Rev. Susan M. Hudson, St Pauls Presbyterian Church, November 1, 2015

God’s New Creation
[Revelation 21:1-6a; John 11:32-44]

Let us pray.  Living and creative God, the world is filled with your energy. You are the breath of life. Enter into our thoughts and imaginations this morning and revive those inner places that feel dead.  In Jesus’ name, we pray; Amen.

            Our Scriptures for All Saints Sunday are two of my very favorites in the whole Bible. Let’s look at them in chronological order. In John’s Gospel, Jesus raises one of his closest friends from the dead. It may be the most dramatic story in the New Testament and one of the most intimate.

            Jesus is very close to Mary, Martha and their brother Lazarus.  The sisters send word to Jesus their brother is ill and urge him to come quickly. Jesus deliberately delays and doesn’t hurry, “so that the Son of God may be glorified.” Jesus arrives in Bethany too late to heal Lazarus.  Let’s enter this conversation with Mary and Jesus.

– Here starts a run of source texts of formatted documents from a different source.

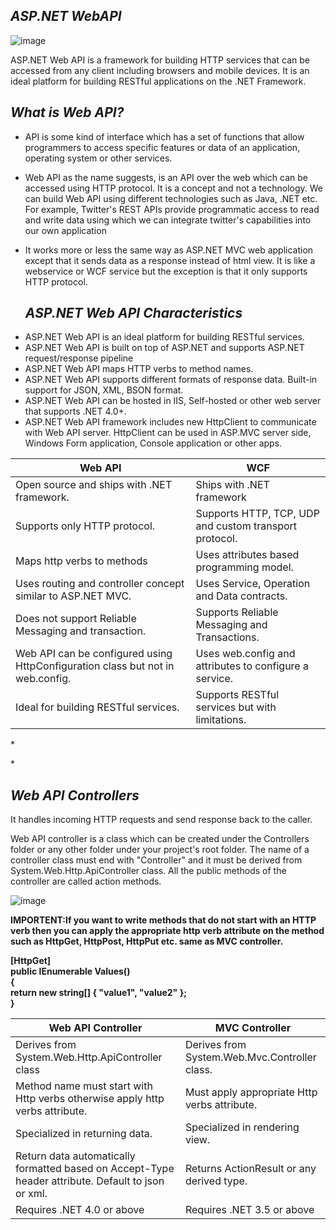 <h2><i>ASP.NET WebAPI</i></h2>

![image](https://user-images.githubusercontent.com/97591175/149748913-92c2257f-41b2-46a4-9880-81052e1e587e.png)


<p>ASP.NET Web API is a framework for building HTTP services that can be accessed from any client including browsers and mobile devices. It is an ideal platform for building RESTful applications on the .NET Framework.</p>


<h2><i>What is Web API?
</i></h2>

* <p> API is some kind of interface which has a set of functions that allow programmers to access specific features or data of an application, operating system or other services.</p>
* <p>Web API as the name suggests, is an API over the web which can be accessed using HTTP protocol. It is a concept and not a technology. We can build Web API using different technologies such as Java, .NET etc. For example, Twitter's REST APIs provide programmatic access to read and write data using which we can integrate twitter's capabilities into our own application</p>
* <p>It works more or less the same way as ASP.NET MVC web application except that it sends data as a response instead of html view. It is like a webservice or WCF service but the exception is that it only supports HTTP protocol.</p>

  <h2><i>ASP.NET Web API Characteristics</i></h2>
  
<ul>
<li>ASP.NET Web API is an ideal platform for building RESTful services.</li>
  <li>ASP.NET Web API is built on top of ASP.NET and supports ASP.NET request/response pipeline</li>
  <li>ASP.NET Web API maps HTTP verbs to method names.</li>
  <li>ASP.NET Web API supports different formats of response data. Built-in support for JSON, XML, BSON format.</li>
  <li>ASP.NET Web API can be hosted in IIS, Self-hosted or other web server that supports .NET 4.0+.</li>
  <li>ASP.NET Web API framework includes new HttpClient to communicate with Web API server. HttpClient can be used in ASP.MVC server side, Windows Form application, Console application or other apps.</li>
 

</ul>
</p>

<table class="table table-bordered">
            <thead>
                <tr>
                    <th class="w-50">Web API
                    </th>
                    <th class="w-50">WCF
                    </th>
                </tr>
            </thead>
            <tbody>
                <tr>
                    <td>Open source and ships with .NET framework.
                    </td>
                    <td>Ships with .NET framework
                    </td>
                </tr>
                <tr>
                    <td>Supports only HTTP protocol.
                    </td>
                    <td>Supports HTTP, TCP, UDP and custom transport protocol.
                    </td>
                </tr>
                <tr>
                    <td>Maps http verbs to methods
                    </td>
                    <td>Uses attributes based programming model.
                    </td>
                </tr>
                <tr>
                    <td>Uses routing and controller concept similar to ASP.NET MVC.
                    </td>
                    <td>Uses Service, Operation and Data contracts.
                    </td>
                </tr>
                <tr>
                    <td>Does not support Reliable Messaging and transaction.
                    </td>
                    <td>Supports Reliable Messaging and Transactions.
                    </td>
                </tr>
                <tr>
                    <td>Web API can be configured using HttpConfiguration class but not in web.config.
                    </td>
                    <td>Uses web.config and attributes to configure a service.
                    </td>
                </tr>
                <tr>
                    <td>Ideal for building RESTful services.
                    </td>
                    <td>Supports RESTful services but with limitations.
                    </td>
                </tr>
            </tbody>
        </table>
* <p></p>
* 
<h2><i>Web API Controllers</i></h2>

<p>It handles incoming HTTP requests and send response back to the caller.</p>
<p>Web API controller is a class which can be created under the Controllers folder or any other folder under your project's root folder. The name of a controller class must end with "Controller" and it must be derived from System.Web.Http.ApiController class. All the public methods of the controller are called action methods.</p>

![image](https://user-images.githubusercontent.com/97591175/149757529-02cf9ea4-d56d-415c-816a-7db3e53f69df.png)


<p><b>IMPORTENT:<b>If you want to write methods that do not start with an HTTP verb then you can apply the appropriate http verb attribute on the method such as HttpGet, HttpPost, HttpPut etc. same as MVC controller.</p>
        [HttpGet]
        <br>
        public IEnumerable<string> Values()
        <br>
        {
        <br>
            return new string[] { "value1", "value2" };
        <br>
        }</b>
        <br>

        




  
  
  
  
  <table class="table table-bordered">
            <thead>
                <tr>
                    <th class="w-50">
                        Web API Controller
                    </th>
                    <th class="w-50">
                        MVC Controller
                    </th>
                </tr>
            </thead>
            <tbody>
                <tr>
                    <td>Derives from System.Web.Http.ApiController class
                    </td>
                    <td>Derives from System.Web.Mvc.Controller class.
                    </td>
                </tr>
                <tr>
                    <td>Method name must start with Http verbs otherwise apply http verbs attribute. 
                    </td>
                    <td>Must apply appropriate Http verbs attribute.
                    </td>
                </tr>
                <tr>
                    <td>Specialized in returning data.
                    </td>
                    <td>Specialized in rendering view.
                    </td>
                </tr>
                <tr>
                    <td>Return data automatically formatted based on Accept-Type header attribute. Default to json or xml.
                    </td>
                    <td>Returns ActionResult or any derived type.
                    </td>
                </tr>
                <tr>
                    <td>Requires .NET 4.0 or above
                    </td>
                    <td>Requires .NET 3.5 or above
                    </td>
                </tr>
            </tbody>
        </table>
<p></p>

Mary expresses her deep faith in Jesus’ power to heal; however, she’s also deeply disappointed he did not arrive in time. “Lord, if you had been here, my brother would not have died.”  Put yourself in Mary’s shoes.  There are times in our lives when things don’t work out the way they should. If only I had done this; if only she had done that; if only we had known; if only I had NOT done that; if only…if only…if only.

That’s where Mary was.  If only God had showed up in time. Jesus hears her words and sees her weeping.  The Jews with her are also weeping.  Jesus sees, notices, and FEELS all of their pain and grief.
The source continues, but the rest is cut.